__ABOUT THIS TASK__
Which lines mention "retro"? Show each one from the listing.
§
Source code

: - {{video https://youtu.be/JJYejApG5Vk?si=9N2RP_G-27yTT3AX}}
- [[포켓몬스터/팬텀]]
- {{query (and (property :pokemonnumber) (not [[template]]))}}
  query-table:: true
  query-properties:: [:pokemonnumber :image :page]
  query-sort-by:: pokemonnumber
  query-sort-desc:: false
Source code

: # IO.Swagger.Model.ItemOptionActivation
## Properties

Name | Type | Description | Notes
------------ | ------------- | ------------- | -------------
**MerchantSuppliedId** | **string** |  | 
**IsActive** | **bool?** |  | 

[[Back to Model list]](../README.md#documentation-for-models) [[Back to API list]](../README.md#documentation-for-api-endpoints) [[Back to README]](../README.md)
§
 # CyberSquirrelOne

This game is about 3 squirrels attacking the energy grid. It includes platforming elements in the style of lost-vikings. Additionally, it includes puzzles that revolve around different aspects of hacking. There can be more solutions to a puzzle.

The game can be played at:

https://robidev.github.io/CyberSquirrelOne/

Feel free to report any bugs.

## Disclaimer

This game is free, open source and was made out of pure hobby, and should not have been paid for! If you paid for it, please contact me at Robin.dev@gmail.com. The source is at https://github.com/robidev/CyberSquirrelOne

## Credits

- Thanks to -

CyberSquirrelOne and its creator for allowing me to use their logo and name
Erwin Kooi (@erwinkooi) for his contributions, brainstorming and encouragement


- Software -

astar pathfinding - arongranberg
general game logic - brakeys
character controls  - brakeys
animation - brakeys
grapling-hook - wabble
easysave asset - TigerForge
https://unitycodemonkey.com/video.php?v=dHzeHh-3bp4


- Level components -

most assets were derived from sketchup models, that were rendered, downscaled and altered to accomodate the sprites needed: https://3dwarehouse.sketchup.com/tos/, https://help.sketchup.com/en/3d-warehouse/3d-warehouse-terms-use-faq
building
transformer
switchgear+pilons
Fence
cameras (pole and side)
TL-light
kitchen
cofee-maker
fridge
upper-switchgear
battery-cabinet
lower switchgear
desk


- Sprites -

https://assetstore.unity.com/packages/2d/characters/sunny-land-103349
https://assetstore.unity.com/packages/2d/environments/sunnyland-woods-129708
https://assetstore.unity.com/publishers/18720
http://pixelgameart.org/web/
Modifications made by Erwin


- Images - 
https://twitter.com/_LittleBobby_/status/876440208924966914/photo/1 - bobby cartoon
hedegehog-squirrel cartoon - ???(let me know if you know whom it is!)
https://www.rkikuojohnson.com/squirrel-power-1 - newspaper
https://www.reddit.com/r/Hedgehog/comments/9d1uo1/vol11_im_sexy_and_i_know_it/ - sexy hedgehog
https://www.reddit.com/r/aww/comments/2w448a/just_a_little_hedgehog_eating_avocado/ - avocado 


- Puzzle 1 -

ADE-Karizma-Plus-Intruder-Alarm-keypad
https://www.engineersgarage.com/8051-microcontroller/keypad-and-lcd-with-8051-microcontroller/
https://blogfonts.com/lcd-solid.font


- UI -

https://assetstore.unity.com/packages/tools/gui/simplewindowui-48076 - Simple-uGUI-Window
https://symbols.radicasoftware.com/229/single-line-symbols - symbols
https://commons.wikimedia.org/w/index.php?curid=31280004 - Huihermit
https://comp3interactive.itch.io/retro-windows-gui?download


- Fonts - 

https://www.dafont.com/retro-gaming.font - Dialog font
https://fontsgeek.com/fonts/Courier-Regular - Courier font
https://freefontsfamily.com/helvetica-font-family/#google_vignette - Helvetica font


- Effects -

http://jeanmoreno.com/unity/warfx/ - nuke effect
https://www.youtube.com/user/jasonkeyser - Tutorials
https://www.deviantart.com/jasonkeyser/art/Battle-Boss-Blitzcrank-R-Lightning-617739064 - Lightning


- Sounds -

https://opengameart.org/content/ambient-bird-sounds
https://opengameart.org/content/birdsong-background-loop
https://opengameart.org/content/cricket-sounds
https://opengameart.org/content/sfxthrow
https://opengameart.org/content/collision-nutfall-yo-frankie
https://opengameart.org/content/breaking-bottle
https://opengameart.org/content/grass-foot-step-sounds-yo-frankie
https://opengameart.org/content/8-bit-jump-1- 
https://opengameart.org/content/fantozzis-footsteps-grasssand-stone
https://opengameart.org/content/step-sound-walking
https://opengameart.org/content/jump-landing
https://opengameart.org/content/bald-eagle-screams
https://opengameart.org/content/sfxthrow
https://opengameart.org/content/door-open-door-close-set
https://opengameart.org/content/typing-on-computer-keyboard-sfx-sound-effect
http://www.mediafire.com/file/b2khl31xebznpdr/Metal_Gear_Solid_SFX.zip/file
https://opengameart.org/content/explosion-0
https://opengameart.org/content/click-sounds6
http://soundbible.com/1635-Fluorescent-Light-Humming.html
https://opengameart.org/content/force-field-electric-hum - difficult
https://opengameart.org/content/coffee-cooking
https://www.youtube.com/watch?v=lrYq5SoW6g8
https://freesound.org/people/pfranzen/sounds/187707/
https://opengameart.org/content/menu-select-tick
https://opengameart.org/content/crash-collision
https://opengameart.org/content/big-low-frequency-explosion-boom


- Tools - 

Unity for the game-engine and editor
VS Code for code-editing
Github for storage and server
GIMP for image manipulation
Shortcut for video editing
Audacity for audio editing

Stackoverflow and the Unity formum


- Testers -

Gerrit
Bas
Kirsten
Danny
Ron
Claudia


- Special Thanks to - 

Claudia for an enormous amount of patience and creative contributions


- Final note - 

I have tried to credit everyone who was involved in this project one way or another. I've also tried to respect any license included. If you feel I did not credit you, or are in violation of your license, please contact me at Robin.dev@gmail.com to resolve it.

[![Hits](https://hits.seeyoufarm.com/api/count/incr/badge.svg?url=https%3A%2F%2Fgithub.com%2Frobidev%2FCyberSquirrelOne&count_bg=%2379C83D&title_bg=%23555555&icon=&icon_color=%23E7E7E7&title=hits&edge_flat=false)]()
§
__ANSWER AREA__
https://comp3interactive.itch.io/retro-windows-gui?download
https://www.dafont.com/retro-gaming.font - Dialog font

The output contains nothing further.